Another good example of this practical and embodied intelligence that Merleau-Ponty insistently points us towards, is the driving of a car. We are intimately aware of how a particular car's gearshift needs to be treated, its ability to turn, accelerate, brake etc, and importantly, also of the dimensions of the vehicle. When we reflect on our own parking, it is remarkable that there are so few little bumps considering how many times we are actually forced to come very close. Indeed, even when reversing many drivers need not really monitor the progress of their car, because they 'know' (in the sense of a harmony between aim and intention) what result the various movements of the steering wheel are likely to induce. The car is absorbed into our body schema with almost the same precision that we have regarding our own spatiality. It becomes an "area of sensitivity" which extends "the scope and active radius of the touch" (PP 143) and rather than thinking about the car, it is more accurate to suggest that we think from the point of view of the car, and consequently also perceive our environment in a different way (Crossley 12). Notably, this thinking is not reflective or interpretive - we do not have to perceive the distance to a car park, and then reflect upon the fact that we are in a car of such and such proportions, before the delicate manoeuvre can be attempted. Rather, it is a practical mastery of a technique which ensures that the given rules can be followed blindly (or at least without reflective thought), and yet nevertheless with an embodied intelligence.
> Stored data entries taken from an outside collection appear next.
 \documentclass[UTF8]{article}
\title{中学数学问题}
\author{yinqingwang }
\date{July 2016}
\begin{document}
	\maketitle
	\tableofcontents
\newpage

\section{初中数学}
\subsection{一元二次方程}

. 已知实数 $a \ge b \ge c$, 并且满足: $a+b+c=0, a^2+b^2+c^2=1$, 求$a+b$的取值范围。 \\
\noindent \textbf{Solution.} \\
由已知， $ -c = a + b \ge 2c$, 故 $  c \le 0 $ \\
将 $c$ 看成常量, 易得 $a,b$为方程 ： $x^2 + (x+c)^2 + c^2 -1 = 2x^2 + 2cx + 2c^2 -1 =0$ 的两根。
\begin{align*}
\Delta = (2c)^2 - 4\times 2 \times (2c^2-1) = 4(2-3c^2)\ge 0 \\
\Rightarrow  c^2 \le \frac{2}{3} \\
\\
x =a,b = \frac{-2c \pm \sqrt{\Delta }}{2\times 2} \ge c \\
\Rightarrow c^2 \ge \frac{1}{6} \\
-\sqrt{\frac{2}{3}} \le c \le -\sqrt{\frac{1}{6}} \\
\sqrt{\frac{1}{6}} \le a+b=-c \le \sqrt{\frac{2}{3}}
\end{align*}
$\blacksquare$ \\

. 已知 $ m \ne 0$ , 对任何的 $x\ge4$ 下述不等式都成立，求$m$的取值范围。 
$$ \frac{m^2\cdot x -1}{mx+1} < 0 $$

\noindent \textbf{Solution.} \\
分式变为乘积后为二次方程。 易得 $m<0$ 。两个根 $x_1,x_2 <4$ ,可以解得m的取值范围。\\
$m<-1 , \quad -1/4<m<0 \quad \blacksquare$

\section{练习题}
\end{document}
In one paragraph from the Phenomenology of Perception, Merleau-Ponty captures the issues at hand particularly well. He observes that:
"We said earlier that it is the body which "understands" in the acquisition of habit. This way of putting it will appear absurd, if understanding is subsuming a sense datum under an idea, and if the body is an object. But the phenomenon of habit is just what prompts us to revise our notion of "understand" and our notion of the body. To understand is to experience harmony between what we aim at and what is given, between the intention and the performance - and the body is our anchorage in the world" (PP 144).
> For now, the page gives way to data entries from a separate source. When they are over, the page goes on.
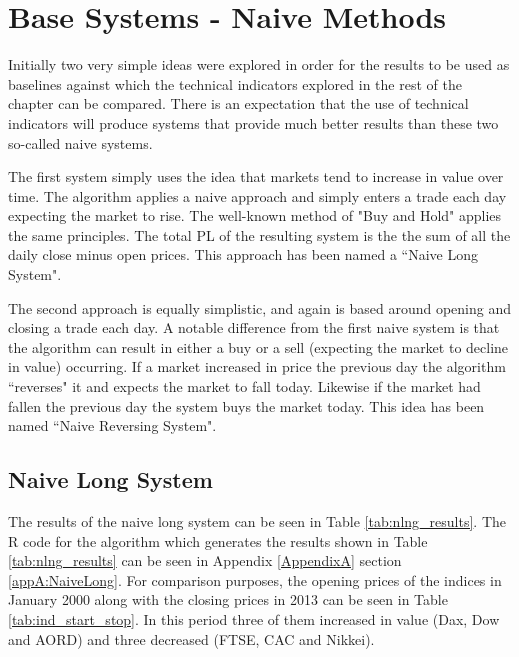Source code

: \section{Base Systems - Naive Methods}
Initially two very simple ideas were explored in order for the results to be used as baselines against which the technical indicators explored in the rest of the chapter can be compared. There is an expectation that the use of technical indicators will produce systems that provide much better results than these two so-called naive systems.

The first system simply uses the idea that markets tend to increase in value over time. The algorithm applies a naive approach and simply enters a trade each day expecting the market to rise. The well-known method of "Buy and Hold" applies the same principles. The total PL of the resulting system is the the sum of all the daily close minus open prices. This approach has been named a \textquotedblleft Naive Long System".

The second approach is equally simplistic, and again is based around opening and closing a trade each day. A notable difference from the first naive system is that the algorithm can result in either a buy or a sell (expecting the market to decline in value) occurring. If a market increased in price the previous day the algorithm \textquotedblleft reverses" it and expects the market to fall today. Likewise if the market had fallen the previous day the system buys the market today. This idea has been named \textquotedblleft Naive Reversing System".

\subsection{Naive Long System}
The results of the naive long system can be seen in Table \ref{tab:nlng_results}. The R code for the algorithm which generates the results shown in Table \ref{tab:nlng_results} can be seen in Appendix \ref{AppendixA} section \ref{appA:NaiveLong}. For comparison purposes, the opening prices of the indices in January 2000 along with the closing prices in 2013 can be seen in Table \ref{tab:ind_start_stop}. In this period three of them increased in value (Dax, Dow and AORD) and three decreased (FTSE, CAC and Nikkei).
In this paragraph, Merleau-Ponty defines understanding as a harmony between what we aim at and what is given, between intention and performance, and this also sheds some light upon his suggestion that consciousness is primarily not a matter of "I think that", but of "I can" (PP 137). Action in this paradigm is spontaneous and practical, and it is clear that we move phenomenally in a manner somewhat antithetical to the mind-body distinction (PP 145).
However, it is worth pointing out that while habit and the tendency to seek an equilibrium might help us adjust to the circumstances of our world, they don't simply make things easy. For Merleau-Ponty, "what enables us to centre our existence is also what prevents us from centering it completely, and the anonymity of our body is inseparably both freedom and servitude" (PP 85). Merleau-Ponty's point seems to be that though the body searches for equilibrium, as a mortal and temporal body it is also precluded from perpetual equilibrium (cf PP 346).
Merleau-Ponty's claim that knowing is far from an imperative for human action will be considered in greater detail throughout, but for the moment it is more important to consider some other consequences of his account of embodiment, particularly in relation to his suggestion that we move spontaneously, and pre-reflectively, in accord with our bodies. According to his version of the pre-reflective cogito, when one motions towards a friend to come nearer, there is no preceding or ancillary thought prepared within me which motivates my action (PP 111). I do not perceive a certain signal in my mind and then decide to act on it, or if I do, it is a rare and derivative occurrence. According to Merleau-Ponty, the immense difference posited by the philosophical tradition between thinking and perceiving (and of course, mind and body), is hence revealed as a mistake.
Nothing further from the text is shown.